Anyone who reads this blog will know about my obsession with Japanese craft, from Nani Iro fabric to Japanese knitting patterns. (You can check out some of my Japan makes using the hashtags japanese fabric or japanese knitting.)

So although I was travelling with three boys I still made time for some crafty shopping!

In Kyoto, I went to Nomura Tailor. This was the best fabric shop of the whole trip, in terms of range and value for money. I got a whole lot of double gauze and Nani Iro (linen!). They also proactively offer tax free shopping, and all the staff wear great home-made blouses in wild prints.

In Kyoto I also visited Sou-Sou, which designs its own textiles as well as producing various things with them. There’s a cluster of their shops, each specialising in different things (eg kids, adult footwear, home/textiles, adult sized garments) just north of Nishiki Market. I didn’t get any fabric but I got some awesome Kyoto-made gifts.

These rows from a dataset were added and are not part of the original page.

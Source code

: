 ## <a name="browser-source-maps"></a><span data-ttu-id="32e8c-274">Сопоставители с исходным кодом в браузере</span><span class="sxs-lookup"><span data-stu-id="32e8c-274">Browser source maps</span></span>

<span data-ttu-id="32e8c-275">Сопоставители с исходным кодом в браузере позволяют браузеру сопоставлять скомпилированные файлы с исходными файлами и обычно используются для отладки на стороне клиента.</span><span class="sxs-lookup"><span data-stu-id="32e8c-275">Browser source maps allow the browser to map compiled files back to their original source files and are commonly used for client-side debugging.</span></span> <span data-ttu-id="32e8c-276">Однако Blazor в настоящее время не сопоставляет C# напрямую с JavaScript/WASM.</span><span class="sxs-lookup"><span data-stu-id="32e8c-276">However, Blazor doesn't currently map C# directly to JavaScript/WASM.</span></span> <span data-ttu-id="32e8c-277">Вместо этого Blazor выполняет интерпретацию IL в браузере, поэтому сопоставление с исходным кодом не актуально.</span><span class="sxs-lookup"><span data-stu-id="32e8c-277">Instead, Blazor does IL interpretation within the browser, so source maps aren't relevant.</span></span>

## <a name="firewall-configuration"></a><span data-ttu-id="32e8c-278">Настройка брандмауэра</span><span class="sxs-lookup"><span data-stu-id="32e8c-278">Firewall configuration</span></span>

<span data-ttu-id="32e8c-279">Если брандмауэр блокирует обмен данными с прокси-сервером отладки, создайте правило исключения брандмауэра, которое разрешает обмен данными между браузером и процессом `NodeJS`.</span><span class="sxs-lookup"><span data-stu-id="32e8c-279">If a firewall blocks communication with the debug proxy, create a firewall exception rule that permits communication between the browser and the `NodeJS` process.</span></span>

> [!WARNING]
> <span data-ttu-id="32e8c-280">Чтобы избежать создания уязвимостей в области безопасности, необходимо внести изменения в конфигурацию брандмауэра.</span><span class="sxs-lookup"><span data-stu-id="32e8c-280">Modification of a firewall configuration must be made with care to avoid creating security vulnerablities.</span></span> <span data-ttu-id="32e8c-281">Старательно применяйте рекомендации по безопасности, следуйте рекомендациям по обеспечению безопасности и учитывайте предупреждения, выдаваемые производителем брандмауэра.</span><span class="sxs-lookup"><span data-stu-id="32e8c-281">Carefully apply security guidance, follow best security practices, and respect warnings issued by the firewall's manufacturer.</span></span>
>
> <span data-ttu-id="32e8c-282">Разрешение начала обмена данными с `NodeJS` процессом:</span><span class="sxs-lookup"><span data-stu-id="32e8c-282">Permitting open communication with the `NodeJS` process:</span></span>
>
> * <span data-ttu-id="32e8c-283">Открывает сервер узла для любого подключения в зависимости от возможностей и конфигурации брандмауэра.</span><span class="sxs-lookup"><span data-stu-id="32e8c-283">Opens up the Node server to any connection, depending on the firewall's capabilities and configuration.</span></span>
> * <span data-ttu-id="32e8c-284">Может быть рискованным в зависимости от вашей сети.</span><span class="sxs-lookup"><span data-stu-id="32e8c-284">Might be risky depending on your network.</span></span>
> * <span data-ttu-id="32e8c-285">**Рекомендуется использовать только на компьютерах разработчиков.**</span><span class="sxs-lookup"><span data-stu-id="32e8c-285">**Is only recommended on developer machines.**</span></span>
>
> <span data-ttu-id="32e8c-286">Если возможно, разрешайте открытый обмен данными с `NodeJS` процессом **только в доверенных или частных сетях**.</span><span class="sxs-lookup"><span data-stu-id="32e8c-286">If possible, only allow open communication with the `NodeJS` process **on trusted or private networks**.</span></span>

Finally, I checked out Walnut Kyoto (I also went to Walnut Tokyo). This is more of a yarny place, and was lovely – but mostly sold European yarns that I can get easily at home, so I didn’t buy anything.

In Nara there was a lovely shop called Yu Nakagawa which sold handkerchiefs and other products in its custom designed textiles. Again, didn’t get anything but I regret that!

In Tokyo, I had great expectations of Nippori textile district. Maybe I was just exhausted (it was 28°C, super sunny and humid), but I didn’t leave inspired. I went to a few shops, including the gigantic Tomato store, where I combed through all five floors, but left with less than I expected. It was also more expensive than Nomura Tailor for the same stuff (and I know that because I got a further three metres of the same Nani Iro linen here!) and didn’t offer tax-free shopping. I did get some good tools and an excellent book from one of the smaller Tomato shops nearby, as well as some nice double gauze (pictured with some jersey from Okadaya, below).

I really liked Okadaya at Shinjuku although Shinjuku itself was a bit overwhelming (if you go, make sure to spend some time at Shinjuku Gyoen, which was a wonderful oasis in the midst of the chaos). Okadaya has two shops – one labyrinthine shop facing the street selling wigs, cosplay cosmetics and all the habby in the world (plus yarn), the other across an alley, with a fantastic selection of garment and tailoring fabrics. I got some yarn and some thick cotton jersey.

There are a few branches of Check & Stripe in Tokyo. I went to the one near Kichijoji (on my way to the Ghibli Museum!). The staff were lovely and were telling me about a workshop they’re running in London shortly, at the Chelsea Physic Garden. They also helped me pick out a book. In terms of their stock, it was mostly Liberty and plain linen – lovely, but not what I wanted.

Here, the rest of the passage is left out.